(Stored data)
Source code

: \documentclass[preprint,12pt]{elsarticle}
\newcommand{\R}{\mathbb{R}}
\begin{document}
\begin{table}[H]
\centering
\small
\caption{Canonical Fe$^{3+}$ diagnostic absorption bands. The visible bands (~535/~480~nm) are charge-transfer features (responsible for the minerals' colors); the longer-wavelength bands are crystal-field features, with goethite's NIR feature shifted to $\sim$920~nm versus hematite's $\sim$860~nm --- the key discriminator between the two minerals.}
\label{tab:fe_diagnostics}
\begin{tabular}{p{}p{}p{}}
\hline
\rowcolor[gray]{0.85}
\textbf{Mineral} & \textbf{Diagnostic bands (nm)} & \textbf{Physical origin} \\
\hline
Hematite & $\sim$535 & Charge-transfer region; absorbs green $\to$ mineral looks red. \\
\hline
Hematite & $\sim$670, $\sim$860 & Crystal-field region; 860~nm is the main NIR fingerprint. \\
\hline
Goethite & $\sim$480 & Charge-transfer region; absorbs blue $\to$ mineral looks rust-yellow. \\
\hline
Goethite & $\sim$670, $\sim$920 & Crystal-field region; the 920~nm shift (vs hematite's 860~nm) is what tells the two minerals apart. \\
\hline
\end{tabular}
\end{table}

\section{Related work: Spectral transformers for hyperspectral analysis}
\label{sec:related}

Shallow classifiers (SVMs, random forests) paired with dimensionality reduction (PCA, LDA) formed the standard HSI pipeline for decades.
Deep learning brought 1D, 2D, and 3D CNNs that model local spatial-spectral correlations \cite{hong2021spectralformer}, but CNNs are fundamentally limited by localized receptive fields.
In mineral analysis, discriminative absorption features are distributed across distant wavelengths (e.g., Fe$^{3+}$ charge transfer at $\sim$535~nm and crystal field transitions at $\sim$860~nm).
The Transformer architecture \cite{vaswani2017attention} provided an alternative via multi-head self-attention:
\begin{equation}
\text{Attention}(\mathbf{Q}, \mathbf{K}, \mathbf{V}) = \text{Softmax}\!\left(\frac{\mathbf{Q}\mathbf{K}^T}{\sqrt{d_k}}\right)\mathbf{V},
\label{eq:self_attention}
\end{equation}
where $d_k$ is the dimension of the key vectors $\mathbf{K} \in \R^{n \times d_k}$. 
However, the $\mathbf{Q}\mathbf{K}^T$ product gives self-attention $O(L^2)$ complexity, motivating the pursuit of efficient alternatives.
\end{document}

▸ **EXERCISE DESCRIPTION**: Which of the lines above include the word "with"? Copy each of them.

▸ **TASK SOLUTION**:
\caption{Canonical Fe$^{3+}$ diagnostic absorption bands. The visible bands (~535/~480~nm) are charge-transfer features (responsible for the minerals' colors); the longer-wavelength bands are crystal-field features, with goethite's NIR feature shifted to $\sim$920~nm versus hematite's $\sim$860~nm --- the key discriminator between the two minerals.}
Shallow classifiers (SVMs, random forests) paired with dimensionality reduction (PCA, LDA) formed the standard HSI pipeline for decades.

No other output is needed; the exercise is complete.